Benjamin Rawitz-Castel (בנימין ראוויץ-קאסטל; April 24, 1946 – August 29, 2006), was an Israeli classical pianist and piano teacher.

==Biography==
Benjamin Ravitz was born and raised in Haifa, Israel, a graduate of Donia Weizman Conservatory in Haifa. First appeared as a soloist with the Haifa Symphony Orchestra at the age of 15, conducted by Sergio Comisione, and at the age of 17 with the Kol Israel Orchestra in Jerusalem.
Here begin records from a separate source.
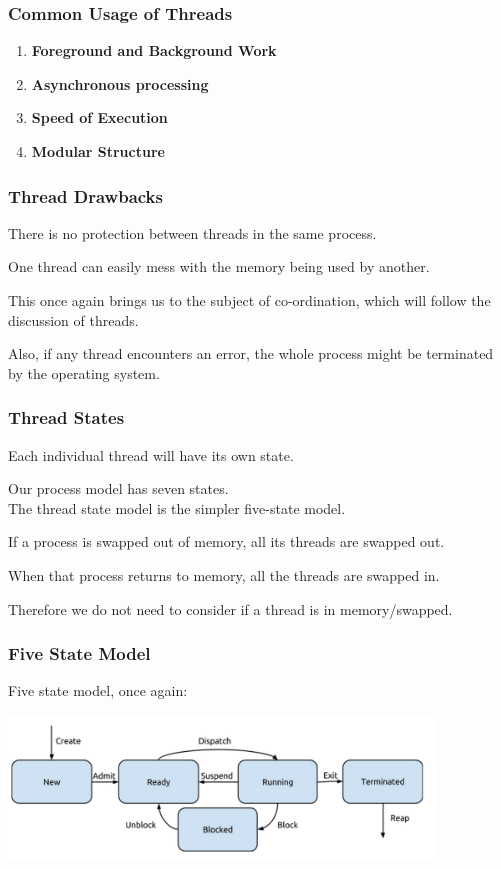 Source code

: \begin{frame}
	\frametitle{Common Usage of Threads}

	\begin{enumerate}
		\item \textbf{Foreground and Background Work}
		\item \textbf{Asynchronous processing}
		\item \textbf{Speed of Execution}
		\item \textbf{Modular Structure}
	\end{enumerate}

\end{frame}

\begin{frame}
	\frametitle{Thread Drawbacks}

	There is no protection between threads in the same process.

	One thread can easily mess with the memory being used by another.

	This once again brings us to the subject of co-ordination, which will follow the discussion of threads.

	Also, if any thread encounters an error, the whole process might be terminated by the operating system.

\end{frame}

\begin{frame}
	\frametitle{Thread States}
	Each individual thread will have its own state.

	Our process model has seven states.\\
	\quad The thread state model is the simpler five-state model.

	If a process is swapped out of memory, all its threads are swapped out.

	When that process returns to memory, all the threads are swapped in.

	Therefore we do not need to consider if a thread is in memory/swapped.

\end{frame}

\begin{frame}
	\frametitle{Five State Model}
	Five state model, once again:

	\begin{center}
		\includegraphics[width=0.85\textwidth]{images/5-state-model.png}
	\end{center}

\end{frame}

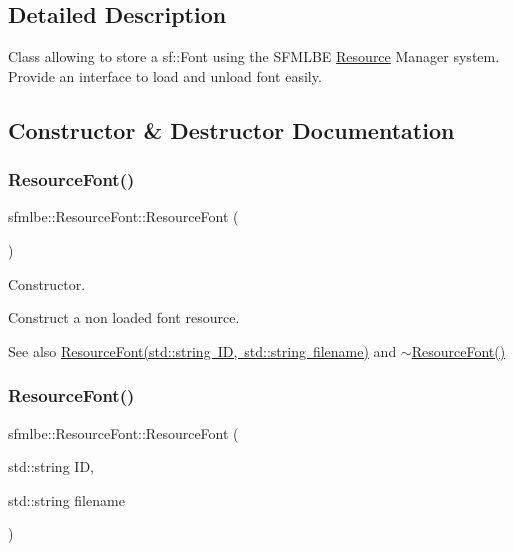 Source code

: \subsection{Detailed Description}
Class allowing to store a sf\+::\+Font using the S\+F\+M\+L\+BE \mbox{\hyperlink{classsfmlbe_1_1_resource}{Resource}} Manager system. Provide an interface to load and unload font easily. 

\subsection{Constructor \& Destructor Documentation}
\mbox{\label{classsfmlbe_1_1_resource_font_a1b841c5e14a228a10db8a3d8c6ef2b0b}} 
\subsubsection{\texorpdfstring{Resource\+Font()}{ResourceFont()}\hspace{0.1cm}{\footnotesize\ttfamily [1/2]}}
{\footnotesize\ttfamily sfmlbe\+::\+Resource\+Font\+::\+Resource\+Font (\begin{DoxyParamCaption}{ }\end{DoxyParamCaption})}



Constructor. 

Construct a non loaded font resource. \begin{DoxySeeAlso}{See also}
\mbox{\hyperlink{classsfmlbe_1_1_resource_font_ad29b31b52682209630a6a8bba1999200}{Resource\+Font(std\+::string I\+D, std\+::string filename)}} and \mbox{\hyperlink{classsfmlbe_1_1_resource_font_a01aa16c3fae9a4027620308008ebbce0}{$\sim$\+Resource\+Font()}} 
\end{DoxySeeAlso}
\mbox{\label{classsfmlbe_1_1_resource_font_ad29b31b52682209630a6a8bba1999200}} 
\subsubsection{\texorpdfstring{Resource\+Font()}{ResourceFont()}\hspace{0.1cm}{\footnotesize\ttfamily [2/2]}}
{\footnotesize\ttfamily sfmlbe\+::\+Resource\+Font\+::\+Resource\+Font (\begin{DoxyParamCaption}\item[{std\+::string}]{ID,  }\item[{std\+::string}]{filename }\end{DoxyParamCaption})}



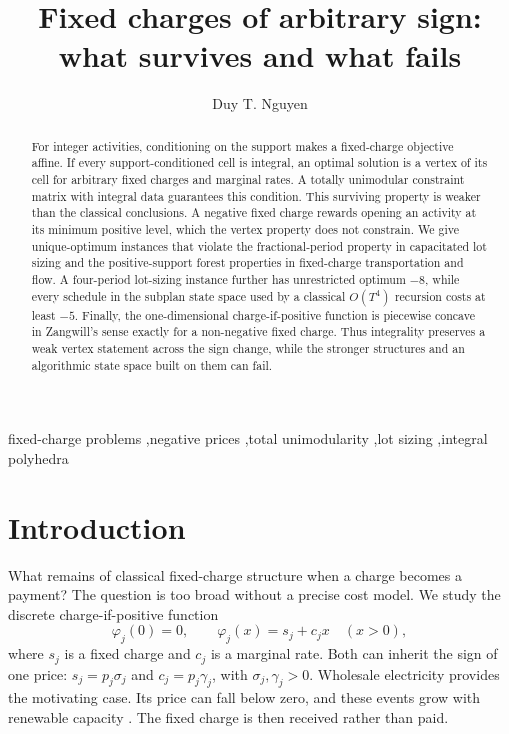 \documentclass[review,11pt]{elsarticle}
\theoremstyle{remark}
\theoremstyle{definition}
\begin{document}
\begin{frontmatter}
\title{Fixed charges of arbitrary sign: what survives and what fails}
\author{Duy T. Nguyen}
\address{Independent Researcher, Ho Chi Minh City, Vietnam}

\begin{abstract}
For integer activities, conditioning on the support makes a fixed-charge objective
affine. If every support-conditioned cell is integral, an optimal solution is a vertex
of its cell for arbitrary fixed charges and marginal rates. A totally unimodular
constraint matrix with integral data guarantees this condition. This
surviving property is weaker than the classical conclusions. A negative fixed charge
rewards opening an activity at its minimum positive level, which the vertex property does
not constrain. We give unique-optimum instances that violate the fractional-period
property in capacitated lot sizing and the positive-support forest properties in
fixed-charge transportation and flow. A four-period lot-sizing instance further has
unrestricted optimum $-8$, while every schedule in the subplan state space used by a
classical $O(T^4)$ recursion costs at least $-5$. Finally, the one-dimensional
charge-if-positive function is piecewise concave in Zangwill's sense exactly for a
non-negative fixed charge. Thus integrality preserves a weak vertex statement across the
sign change, while the stronger structures and an algorithmic state space built on them
can fail.
\end{abstract}

\begin{keyword}
fixed-charge problems \sep negative prices \sep total unimodularity \sep lot sizing
\sep integral polyhedra
\end{keyword}
\end{frontmatter}
\linenumbers

\section{Introduction}

What remains of classical fixed-charge structure when a charge becomes a payment? The
question is too broad without a precise cost model. We study the discrete
charge-if-positive function
\begin{equation}\label{eq:fc}
\varphi_j(0)=0,\qquad \varphi_j(x)=s_j+c_jx\quad(x>0),
\end{equation}
where $s_j$ is a fixed charge and $c_j$ is a marginal rate. Both can inherit the sign of
one price: $s_j=p_j\sigma_j$ and $c_j=p_j\gamma_j$, with
$\sigma_j,\gamma_j>0$. Wholesale electricity provides the motivating case. Its price can
fall below zero, and these events grow with renewable capacity \cite{seel21}. The fixed
charge is then received rather than paid.
\end{document}
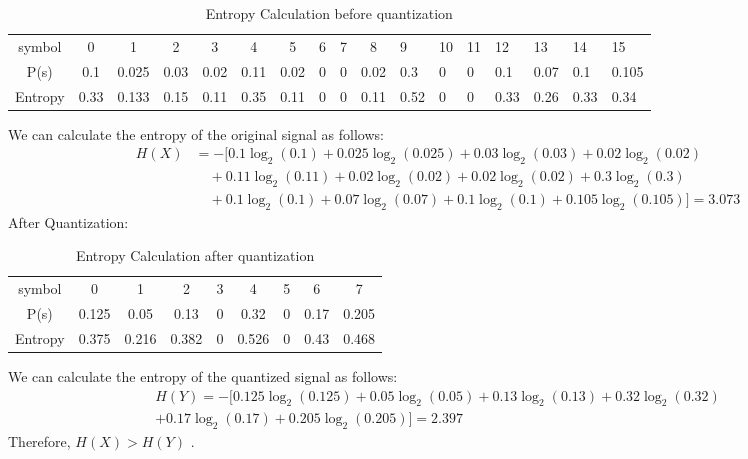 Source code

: \documentclass[letterpaper, 12pt]{article}
\begin{document}
\begin{table}
    \centering
    \begin{tabular}{cccccccccclllllll}
         symbol&  0&  1&  2&  3&  4&  5&  6&  7& 8 & 9& 10& 11& 12& 13&14 &15\\
         P(s)&  0.1&  0.025&  0.03&  0.02&  0.11&  0.02&  0&  0& 0.02 & 0.3& 0& 0& 0.1& 0.07& 0.1&0.105\\
         Entropy&  0.33&  0.133&  0.15&  0.11&  0.35&  0.11&  0&  0&  0.11& 0.52& 0& 0& 0.33& 0.26& 0.33&0.34\\
    \end{tabular}
    \caption{Entropy Calculation before quantization}
    \label{tab:my_label}
\end{table}

We can calculate the entropy of the original signal as follows:
\begin{align*}
H(X) &= -[0.1\log_2(0.1) + 0.025\log_2(0.025) + 0.03\log_2(0.03) + 0.02\log_2(0.02) \\
& \quad + 0.11\log_2(0.11) + 0.02\log_2(0.02) + 0.02\log_2(0.02) + 0.3\log_2(0.3) \\
& \quad + 0.1\log_2(0.1) + 0.07\log_2(0.07) + 0.1\log_2(0.1) + 0.105\log_2(0.105)] = 3.073
\end{align*}
After Quantization:
\begin{table}[htbp]
    \centering
    \begin{tabular}{ccccccccc}
         symbol&  0&  1&  2&  3&  4&  5&  6&  7\\
         P(s)&  0.125&  0.05&  0.13&  0&  0.32&  0&  0.17&  0.205\\
         Entropy&  0.375&  0.216&  0.382&  0&  0.526&  0&  0.43&  0.468\\
    \end{tabular}
    \caption{Entropy Calculation after quantization}
    \label{tab:my_label}
\end{table}
We can calculate the entropy of the quantized signal as follows: 
\begin{align*}
    H(Y) = -[0.125 \log_2(0.125) + 0.05 \log_2(0.05) + 0.13 \log_2(0.13) + 0.32 \log_2(0.32) \\ + 0.17 \log_2(0.17) + 0.205 \log_2(0.205)] = 2.397
\end{align*}
Therefore, $H(X) > H(Y)$ .
\newpage
\newpage
\end{document}
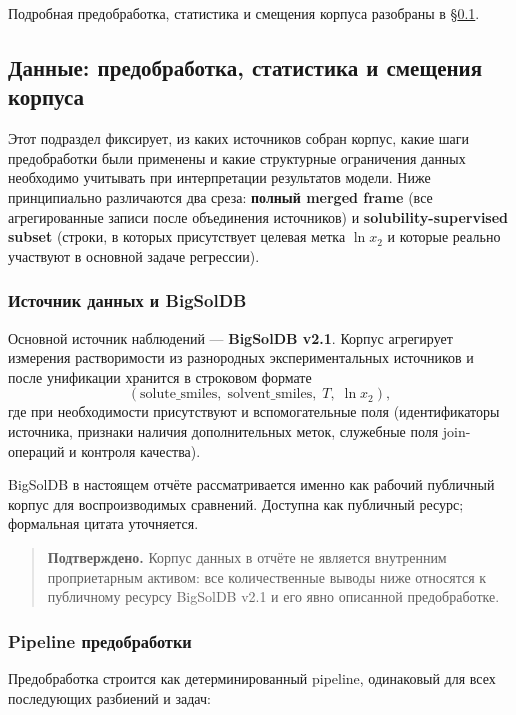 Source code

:\documentclass[11pt]{article}
\newcommand{\validated}[1]{\begin{quote}\textbf{Подтверждено.} #1\end{quote}}
\begin{document}
Подробная предобработка, статистика и смещения корпуса разобраны в §\ref{subsec:data-preprocessing}.

\subsection{Данные: предобработка, статистика и смещения корпуса}
\label{subsec:data-preprocessing}

Этот подраздел фиксирует, из каких источников собран корпус, какие шаги предобработки были применены и какие структурные ограничения данных необходимо учитывать при интерпретации результатов модели. Ниже принципиально различаются два среза: \textbf{полный merged frame} (все агрегированные записи после объединения источников) и \textbf{solubility-supervised subset} (строки, в которых присутствует целевая метка $\ln x_2$ и которые реально участвуют в основной задаче регрессии).

\subsubsection{Источник данных и BigSolDB}

Основной источник наблюдений --- \textbf{BigSolDB v2.1}. Корпус агрегирует измерения растворимости из разнородных экспериментальных источников и после унификации хранится в строковом формате
\begin{equation*}
(\mathrm{solute\_smiles},\; \mathrm{solvent\_smiles},\; T,\; \ln x_2),
\end{equation*}
где при необходимости присутствуют и вспомогательные поля (идентификаторы источника, признаки наличия дополнительных меток, служебные поля join-операций и контроля качества).

BigSolDB в настоящем отчёте рассматривается именно как рабочий публичный корпус для воспроизводимых сравнений. Доступна как публичный ресурс; формальная цитата уточняется.

\validated{Корпус данных в отчёте не является внутренним проприетарным активом: все количественные выводы ниже относятся к публичному ресурсу BigSolDB v2.1 и его явно описанной предобработке.}

\subsubsection{Pipeline предобработки}

Предобработка строится как детерминированный pipeline, одинаковый для всех последующих разбиений и задач:
\end{document}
During his military service in the IDF orchestra, he performed as a soloist pianist with the orchestra at the Culture Hall in Tel Aviv, conducted by Yitzhak Graziani.

Graduated from the Academy of Music in Tel Aviv under the great teacher Ilona Vince-Kraus, the Conservatory in Geneva, and the Royal Flemish Conservatory in Brussels, where he served as a faculty member for over thirty years.

==Music career==
He based his solo and chamber music career in Brussels.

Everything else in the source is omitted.